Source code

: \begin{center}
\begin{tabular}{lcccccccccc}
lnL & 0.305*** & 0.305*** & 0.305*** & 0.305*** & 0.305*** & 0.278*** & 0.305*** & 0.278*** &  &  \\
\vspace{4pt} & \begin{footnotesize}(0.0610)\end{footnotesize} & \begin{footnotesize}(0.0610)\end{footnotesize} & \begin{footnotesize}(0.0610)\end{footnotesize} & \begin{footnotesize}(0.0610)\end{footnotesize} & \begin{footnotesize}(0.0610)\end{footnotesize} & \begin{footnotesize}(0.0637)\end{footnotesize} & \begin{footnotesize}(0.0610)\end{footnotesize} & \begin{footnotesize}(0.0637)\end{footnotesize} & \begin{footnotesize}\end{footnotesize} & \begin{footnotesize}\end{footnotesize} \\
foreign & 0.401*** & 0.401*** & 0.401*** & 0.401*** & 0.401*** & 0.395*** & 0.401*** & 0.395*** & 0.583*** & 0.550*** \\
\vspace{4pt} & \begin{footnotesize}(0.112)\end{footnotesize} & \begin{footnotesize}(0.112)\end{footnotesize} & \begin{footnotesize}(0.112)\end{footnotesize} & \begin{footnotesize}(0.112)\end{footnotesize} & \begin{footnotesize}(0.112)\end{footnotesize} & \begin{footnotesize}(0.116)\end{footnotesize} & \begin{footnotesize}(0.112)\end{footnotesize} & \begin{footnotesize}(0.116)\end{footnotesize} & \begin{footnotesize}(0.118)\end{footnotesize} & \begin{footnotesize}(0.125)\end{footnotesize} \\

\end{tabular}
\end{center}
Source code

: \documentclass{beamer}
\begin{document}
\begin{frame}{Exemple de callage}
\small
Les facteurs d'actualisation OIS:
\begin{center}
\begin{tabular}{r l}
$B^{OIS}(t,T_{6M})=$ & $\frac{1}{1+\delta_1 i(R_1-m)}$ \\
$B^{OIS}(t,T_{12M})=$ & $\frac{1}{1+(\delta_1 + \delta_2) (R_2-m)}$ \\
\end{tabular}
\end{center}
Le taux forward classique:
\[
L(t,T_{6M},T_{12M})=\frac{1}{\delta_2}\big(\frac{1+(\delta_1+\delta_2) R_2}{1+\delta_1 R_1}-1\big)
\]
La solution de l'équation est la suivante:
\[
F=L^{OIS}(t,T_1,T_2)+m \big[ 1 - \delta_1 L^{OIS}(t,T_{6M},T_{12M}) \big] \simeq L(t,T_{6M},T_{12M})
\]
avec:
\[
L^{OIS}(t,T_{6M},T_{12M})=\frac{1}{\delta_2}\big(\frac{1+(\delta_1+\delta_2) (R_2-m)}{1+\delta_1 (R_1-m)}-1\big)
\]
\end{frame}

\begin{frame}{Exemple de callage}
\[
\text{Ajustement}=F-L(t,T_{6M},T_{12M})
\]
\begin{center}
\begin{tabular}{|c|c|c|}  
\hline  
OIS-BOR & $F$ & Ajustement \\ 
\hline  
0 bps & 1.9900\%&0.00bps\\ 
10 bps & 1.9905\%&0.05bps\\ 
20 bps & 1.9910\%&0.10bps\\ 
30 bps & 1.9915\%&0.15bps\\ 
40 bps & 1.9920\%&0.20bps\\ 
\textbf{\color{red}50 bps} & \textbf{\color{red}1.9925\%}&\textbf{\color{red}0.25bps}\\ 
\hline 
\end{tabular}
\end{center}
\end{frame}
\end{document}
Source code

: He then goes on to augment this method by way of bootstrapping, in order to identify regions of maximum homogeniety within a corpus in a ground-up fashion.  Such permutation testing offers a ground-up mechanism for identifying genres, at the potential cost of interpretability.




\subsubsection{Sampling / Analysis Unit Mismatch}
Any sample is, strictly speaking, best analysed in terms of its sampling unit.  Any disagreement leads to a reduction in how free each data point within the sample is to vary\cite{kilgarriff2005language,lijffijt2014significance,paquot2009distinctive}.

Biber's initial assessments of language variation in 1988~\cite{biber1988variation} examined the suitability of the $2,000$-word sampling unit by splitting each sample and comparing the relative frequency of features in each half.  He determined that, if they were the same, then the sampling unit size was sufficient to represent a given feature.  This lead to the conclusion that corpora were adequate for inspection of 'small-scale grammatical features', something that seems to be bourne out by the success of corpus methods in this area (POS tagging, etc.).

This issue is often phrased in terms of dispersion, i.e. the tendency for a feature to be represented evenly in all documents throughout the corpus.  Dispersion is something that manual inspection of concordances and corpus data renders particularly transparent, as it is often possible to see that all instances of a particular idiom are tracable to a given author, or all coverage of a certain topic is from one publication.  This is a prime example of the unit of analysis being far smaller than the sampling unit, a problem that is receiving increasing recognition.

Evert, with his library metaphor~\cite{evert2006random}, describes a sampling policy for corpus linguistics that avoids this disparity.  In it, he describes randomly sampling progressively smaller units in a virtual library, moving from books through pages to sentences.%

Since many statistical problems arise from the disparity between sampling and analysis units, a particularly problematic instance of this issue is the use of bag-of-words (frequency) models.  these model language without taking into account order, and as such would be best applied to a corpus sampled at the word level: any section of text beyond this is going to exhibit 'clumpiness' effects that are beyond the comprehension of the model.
================
__EXERCISE DIRECTIONS__. Every entry must be quoted exactly as it appears above.

__ANSWER BOX__.
Source code

: \begin{center}
\begin{tabular}{lcccccccccc}
lnL & 0.305*** & 0.305*** & 0.305*** & 0.305*** & 0.305*** & 0.278*** & 0.305*** & 0.278*** &  &  \\
\vspace{4pt} & \begin{footnotesize}(0.0610)\end{footnotesize} & \begin{footnotesize}(0.0610)\end{footnotesize} & \begin{footnotesize}(0.0610)\end{footnotesize} & \begin{footnotesize}(0.0610)\end{footnotesize} & \begin{footnotesize}(0.0610)\end{footnotesize} & \begin{footnotesize}(0.0637)\end{footnotesize} & \begin{footnotesize}(0.0610)\end{footnotesize} & \begin{footnotesize}(0.0637)\end{footnotesize} & \begin{footnotesize}\end{footnotesize} & \begin{footnotesize}\end{footnotesize} \\
foreign & 0.401*** & 0.401*** & 0.401*** & 0.401*** & 0.401*** & 0.395*** & 0.401*** & 0.395*** & 0.583*** & 0.550*** \\
\vspace{4pt} & \begin{footnotesize}(0.112)\end{footnotesize} & \begin{footnotesize}(0.112)\end{footnotesize} & \begin{footnotesize}(0.112)\end{footnotesize} & \begin{footnotesize}(0.112)\end{footnotesize} & \begin{footnotesize}(0.112)\end{footnotesize} & \begin{footnotesize}(0.116)\end{footnotesize} & \begin{footnotesize}(0.112)\end{footnotesize} & \begin{footnotesize}(0.116)\end{footnotesize} & \begin{footnotesize}(0.118)\end{footnotesize} & \begin{footnotesize}(0.125)\end{footnotesize} \\

\end{tabular}
\end{center}
Source code

: \documentclass{beamer}
\begin{document}
\begin{frame}{Exemple de callage}
\small
Les facteurs d'actualisation OIS:
\begin{center}
\begin{tabular}{r l}
$B^{OIS}(t,T_{6M})=$ & $\frac{1}{1+\delta_1 i(R_1-m)}$ \\
$B^{OIS}(t,T_{12M})=$ & $\frac{1}{1+(\delta_1 + \delta_2) (R_2-m)}$ \\
\end{tabular}
\end{center}
Le taux forward classique:
\[
L(t,T_{6M},T_{12M})=\frac{1}{\delta_2}\big(\frac{1+(\delta_1+\delta_2) R_2}{1+\delta_1 R_1}-1\big)
\]
La solution de l'équation est la suivante:
\[
F=L^{OIS}(t,T_1,T_2)+m \big[ 1 - \delta_1 L^{OIS}(t,T_{6M},T_{12M}) \big] \simeq L(t,T_{6M},T_{12M})
\]
avec:
\[
L^{OIS}(t,T_{6M},T_{12M})=\frac{1}{\delta_2}\big(\frac{1+(\delta_1+\delta_2) (R_2-m)}{1+\delta_1 (R_1-m)}-1\big)
\]
\end{frame}

\begin{frame}{Exemple de callage}
\[
\text{Ajustement}=F-L(t,T_{6M},T_{12M})
\]
\begin{center}
\begin{tabular}{|c|c|c|}  
\hline  
OIS-BOR & $F$ & Ajustement \\ 
\hline  
0 bps & 1.9900\%&0.00bps\\ 
10 bps & 1.9905\%&0.05bps\\ 
20 bps & 1.9910\%&0.10bps\\ 
30 bps & 1.9915\%&0.15bps\\ 
40 bps & 1.9920\%&0.20bps\\ 
\textbf{\color{red}50 bps} & \textbf{\color{red}1.9925\%}&\textbf{\color{red}0.25bps}\\ 
\hline 
\end{tabular}
\end{center}
\end{frame}
\end{document}
Source code

: He then goes on to augment this method by way of bootstrapping, in order to identify regions of maximum homogeniety within a corpus in a ground-up fashion.  Such permutation testing offers a ground-up mechanism for identifying genres, at the potential cost of interpretability.




\subsubsection{Sampling / Analysis Unit Mismatch}
Any sample is, strictly speaking, best analysed in terms of its sampling unit.  Any disagreement leads to a reduction in how free each data point within the sample is to vary\cite{kilgarriff2005language,lijffijt2014significance,paquot2009distinctive}.

Biber's initial assessments of language variation in 1988~\cite{biber1988variation} examined the suitability of the $2,000$-word sampling unit by splitting each sample and comparing the relative frequency of features in each half.  He determined that, if they were the same, then the sampling unit size was sufficient to represent a given feature.  This lead to the conclusion that corpora were adequate for inspection of 'small-scale grammatical features', something that seems to be bourne out by the success of corpus methods in this area (POS tagging, etc.).

This issue is often phrased in terms of dispersion, i.e. the tendency for a feature to be represented evenly in all documents throughout the corpus.  Dispersion is something that manual inspection of concordances and corpus data renders particularly transparent, as it is often possible to see that all instances of a particular idiom are tracable to a given author, or all coverage of a certain topic is from one publication.  This is a prime example of the unit of analysis being far smaller than the sampling unit, a problem that is receiving increasing recognition.

Evert, with his library metaphor~\cite{evert2006random}, describes a sampling policy for corpus linguistics that avoids this disparity.  In it, he describes randomly sampling progressively smaller units in a virtual library, moving from books through pages to sentences.%

Since many statistical problems arise from the disparity between sampling and analysis units, a particularly problematic instance of this issue is the use of bag-of-words (frequency) models.  these model language without taking into account order, and as such would be best applied to a corpus sampled at the word level: any section of text beyond this is going to exhibit 'clumpiness' effects that are beyond the comprehension of the model.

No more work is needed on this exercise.